I don’t know if this bug is hitting many people, but I always feel bad for the developers when bugs like this are in a big point-O release like 6.0. All these wonderful improvements in the project but I’m hung up getting the thing installed. Hopefully I’m a rare case (although I don’t know what would be special about my box - it’s “average” in every sense of the word). It doesn’t bode well for FreeBSD gaining market share when the installer is as non-intuitive and unchanged as it was a decade ago and still has show-stopper bugs. Which is too bad, because with the growing popularity of OS X and its upcoming move to x86 I think there’s a great opportunity for FreeBSD to grow within the new OS X user population. It’s a natural fit for anyone who’s learned on a Mac and wants to get into running servers without paying Apple for the much slower OS X Server.

I think it’s also a reminder of some of the tougher challenges open source communities face. Installers must be painful, difficult, and annoying to write or FreeBSD would have a better one by now. The fact that FreeBSD doesn’t, and the commercially sponsored Linux (and even Solaris!) distros out there have excellent installers tells me something. Sometimes you just need to pay someone to write this kind of unrewarding code, cause volunteers just might not be able to get motivated enough pull it off. Apple: For crying out loud please lend on a hand on this one!

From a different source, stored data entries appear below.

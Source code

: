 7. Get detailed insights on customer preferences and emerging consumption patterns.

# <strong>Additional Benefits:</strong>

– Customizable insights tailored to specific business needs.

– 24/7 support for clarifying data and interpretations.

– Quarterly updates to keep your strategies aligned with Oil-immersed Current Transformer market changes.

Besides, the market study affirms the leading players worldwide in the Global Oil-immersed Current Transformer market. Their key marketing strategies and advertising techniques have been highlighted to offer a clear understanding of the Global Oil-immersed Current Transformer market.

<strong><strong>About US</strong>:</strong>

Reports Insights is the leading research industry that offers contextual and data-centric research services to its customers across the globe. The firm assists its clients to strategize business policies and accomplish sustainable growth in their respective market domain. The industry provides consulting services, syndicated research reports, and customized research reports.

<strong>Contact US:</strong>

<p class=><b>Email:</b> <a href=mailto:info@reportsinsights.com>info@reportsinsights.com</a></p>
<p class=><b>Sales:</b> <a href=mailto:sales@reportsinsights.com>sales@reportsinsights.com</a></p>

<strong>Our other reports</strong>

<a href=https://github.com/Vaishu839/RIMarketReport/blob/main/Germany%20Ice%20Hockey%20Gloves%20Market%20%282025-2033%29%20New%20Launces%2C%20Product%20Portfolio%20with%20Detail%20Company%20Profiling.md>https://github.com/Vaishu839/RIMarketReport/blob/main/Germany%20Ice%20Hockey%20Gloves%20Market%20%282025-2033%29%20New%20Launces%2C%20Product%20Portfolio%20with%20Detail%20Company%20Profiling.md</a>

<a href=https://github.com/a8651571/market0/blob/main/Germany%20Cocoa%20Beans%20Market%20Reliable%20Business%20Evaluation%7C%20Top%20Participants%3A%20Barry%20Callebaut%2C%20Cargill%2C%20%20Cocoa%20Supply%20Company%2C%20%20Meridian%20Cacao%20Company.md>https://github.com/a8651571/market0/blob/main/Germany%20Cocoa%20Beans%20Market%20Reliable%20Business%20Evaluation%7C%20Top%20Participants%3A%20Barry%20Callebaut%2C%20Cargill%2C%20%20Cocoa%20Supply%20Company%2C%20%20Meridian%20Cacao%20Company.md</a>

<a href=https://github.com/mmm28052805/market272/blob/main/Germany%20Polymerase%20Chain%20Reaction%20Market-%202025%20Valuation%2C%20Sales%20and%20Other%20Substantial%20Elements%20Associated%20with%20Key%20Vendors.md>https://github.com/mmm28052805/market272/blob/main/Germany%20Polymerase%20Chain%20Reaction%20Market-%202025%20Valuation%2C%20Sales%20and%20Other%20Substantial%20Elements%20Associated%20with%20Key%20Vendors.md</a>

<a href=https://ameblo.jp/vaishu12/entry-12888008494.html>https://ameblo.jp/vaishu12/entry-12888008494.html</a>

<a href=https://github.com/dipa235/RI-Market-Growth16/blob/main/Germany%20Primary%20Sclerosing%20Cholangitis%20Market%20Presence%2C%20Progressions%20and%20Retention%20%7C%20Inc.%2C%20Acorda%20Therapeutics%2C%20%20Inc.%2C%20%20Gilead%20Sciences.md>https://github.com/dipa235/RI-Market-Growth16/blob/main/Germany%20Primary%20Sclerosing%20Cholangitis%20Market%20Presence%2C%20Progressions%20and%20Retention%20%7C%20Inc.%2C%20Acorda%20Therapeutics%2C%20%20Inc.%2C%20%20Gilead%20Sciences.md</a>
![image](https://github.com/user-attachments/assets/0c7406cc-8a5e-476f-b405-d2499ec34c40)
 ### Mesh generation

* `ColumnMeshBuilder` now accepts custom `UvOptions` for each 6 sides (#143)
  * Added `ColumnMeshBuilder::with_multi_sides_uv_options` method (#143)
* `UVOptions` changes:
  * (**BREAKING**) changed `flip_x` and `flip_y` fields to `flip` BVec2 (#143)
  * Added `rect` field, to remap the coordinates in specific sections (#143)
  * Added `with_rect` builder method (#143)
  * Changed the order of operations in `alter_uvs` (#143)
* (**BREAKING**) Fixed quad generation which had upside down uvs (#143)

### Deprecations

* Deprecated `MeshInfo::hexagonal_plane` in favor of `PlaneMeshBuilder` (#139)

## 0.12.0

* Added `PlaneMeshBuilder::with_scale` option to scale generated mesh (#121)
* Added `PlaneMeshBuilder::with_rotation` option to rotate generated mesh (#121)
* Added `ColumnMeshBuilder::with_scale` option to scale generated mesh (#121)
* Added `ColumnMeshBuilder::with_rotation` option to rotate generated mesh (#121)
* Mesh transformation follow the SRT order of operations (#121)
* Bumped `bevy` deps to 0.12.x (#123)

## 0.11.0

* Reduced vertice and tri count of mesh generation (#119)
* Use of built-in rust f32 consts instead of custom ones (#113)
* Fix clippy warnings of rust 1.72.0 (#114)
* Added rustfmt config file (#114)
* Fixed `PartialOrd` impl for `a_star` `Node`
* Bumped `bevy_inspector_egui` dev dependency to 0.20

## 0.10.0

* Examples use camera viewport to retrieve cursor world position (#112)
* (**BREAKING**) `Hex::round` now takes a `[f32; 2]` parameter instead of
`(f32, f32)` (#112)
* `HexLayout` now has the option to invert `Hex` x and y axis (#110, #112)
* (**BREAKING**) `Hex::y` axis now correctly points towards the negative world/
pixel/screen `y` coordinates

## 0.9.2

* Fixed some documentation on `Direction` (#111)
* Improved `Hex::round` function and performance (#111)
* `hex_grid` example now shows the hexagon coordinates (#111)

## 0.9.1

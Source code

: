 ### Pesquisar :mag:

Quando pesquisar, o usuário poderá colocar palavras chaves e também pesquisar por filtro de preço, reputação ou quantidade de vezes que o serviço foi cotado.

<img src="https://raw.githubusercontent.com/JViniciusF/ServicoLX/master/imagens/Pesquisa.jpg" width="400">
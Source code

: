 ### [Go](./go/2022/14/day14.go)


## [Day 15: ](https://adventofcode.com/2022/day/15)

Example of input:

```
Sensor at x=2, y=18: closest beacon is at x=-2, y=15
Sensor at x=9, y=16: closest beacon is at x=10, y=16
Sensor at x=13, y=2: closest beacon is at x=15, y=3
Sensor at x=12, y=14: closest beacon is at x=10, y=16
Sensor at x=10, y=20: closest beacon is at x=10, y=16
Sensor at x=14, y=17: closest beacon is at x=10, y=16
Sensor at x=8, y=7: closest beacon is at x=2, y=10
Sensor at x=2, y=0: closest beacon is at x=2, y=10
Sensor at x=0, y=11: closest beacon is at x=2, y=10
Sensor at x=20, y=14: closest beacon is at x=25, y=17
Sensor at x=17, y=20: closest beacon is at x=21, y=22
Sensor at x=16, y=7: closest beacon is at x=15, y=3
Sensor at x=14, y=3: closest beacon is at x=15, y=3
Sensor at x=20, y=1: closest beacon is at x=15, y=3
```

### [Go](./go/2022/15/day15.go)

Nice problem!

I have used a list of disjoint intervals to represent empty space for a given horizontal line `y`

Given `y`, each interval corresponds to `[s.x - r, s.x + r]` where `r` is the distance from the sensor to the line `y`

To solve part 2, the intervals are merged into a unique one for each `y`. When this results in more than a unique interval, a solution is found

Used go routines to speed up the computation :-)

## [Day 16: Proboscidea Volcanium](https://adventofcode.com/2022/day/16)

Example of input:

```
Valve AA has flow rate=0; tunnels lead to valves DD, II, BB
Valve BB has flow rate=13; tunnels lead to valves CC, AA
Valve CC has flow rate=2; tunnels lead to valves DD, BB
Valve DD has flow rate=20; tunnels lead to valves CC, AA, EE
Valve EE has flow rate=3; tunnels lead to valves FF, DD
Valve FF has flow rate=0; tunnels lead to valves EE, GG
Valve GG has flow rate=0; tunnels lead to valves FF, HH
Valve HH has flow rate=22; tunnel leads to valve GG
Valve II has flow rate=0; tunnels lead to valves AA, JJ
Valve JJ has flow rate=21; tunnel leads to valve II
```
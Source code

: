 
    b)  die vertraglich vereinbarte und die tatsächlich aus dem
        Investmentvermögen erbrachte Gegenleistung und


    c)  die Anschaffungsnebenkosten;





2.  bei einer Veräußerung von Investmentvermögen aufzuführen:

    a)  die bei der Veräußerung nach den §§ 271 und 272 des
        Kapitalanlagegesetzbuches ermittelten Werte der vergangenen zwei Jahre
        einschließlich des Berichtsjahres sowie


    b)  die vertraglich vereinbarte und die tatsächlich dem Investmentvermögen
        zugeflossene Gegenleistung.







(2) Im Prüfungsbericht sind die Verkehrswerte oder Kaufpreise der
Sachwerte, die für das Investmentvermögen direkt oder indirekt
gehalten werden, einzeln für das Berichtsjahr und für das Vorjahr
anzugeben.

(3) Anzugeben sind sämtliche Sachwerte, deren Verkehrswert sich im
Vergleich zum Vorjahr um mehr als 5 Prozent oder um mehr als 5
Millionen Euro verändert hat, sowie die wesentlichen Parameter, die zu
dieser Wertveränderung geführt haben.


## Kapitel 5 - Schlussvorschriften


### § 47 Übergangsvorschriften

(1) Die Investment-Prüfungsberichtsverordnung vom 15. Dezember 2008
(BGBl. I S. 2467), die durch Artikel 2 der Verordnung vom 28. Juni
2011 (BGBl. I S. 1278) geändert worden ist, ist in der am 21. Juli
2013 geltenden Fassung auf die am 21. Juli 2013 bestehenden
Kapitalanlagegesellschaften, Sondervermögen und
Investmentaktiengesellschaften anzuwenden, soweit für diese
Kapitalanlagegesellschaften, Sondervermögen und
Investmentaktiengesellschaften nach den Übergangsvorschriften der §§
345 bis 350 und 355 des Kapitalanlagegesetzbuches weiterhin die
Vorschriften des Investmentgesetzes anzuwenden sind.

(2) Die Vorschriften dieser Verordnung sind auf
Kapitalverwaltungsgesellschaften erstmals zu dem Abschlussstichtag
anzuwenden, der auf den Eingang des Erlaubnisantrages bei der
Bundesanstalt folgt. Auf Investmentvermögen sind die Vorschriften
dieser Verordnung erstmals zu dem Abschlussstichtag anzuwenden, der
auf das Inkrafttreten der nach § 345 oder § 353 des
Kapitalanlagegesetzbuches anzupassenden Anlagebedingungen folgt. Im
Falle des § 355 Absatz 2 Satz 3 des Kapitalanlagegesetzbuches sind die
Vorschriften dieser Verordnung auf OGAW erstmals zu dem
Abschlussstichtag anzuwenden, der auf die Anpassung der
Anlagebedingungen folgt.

The last thing I wanted to see was whether or not there’s a better way to keep the base userland up to date with security fixes and such these days without resorting to a ‘make world’. That’s always been my biggest beef with FreeBSD: I hate the split personality of base and ports. I’m hoping things have improved on that front in the last few years since I’ve been away from the OS. The competition has certainly improved dramatically. My fingers are crossed that I’ll get an install done today and can start playing!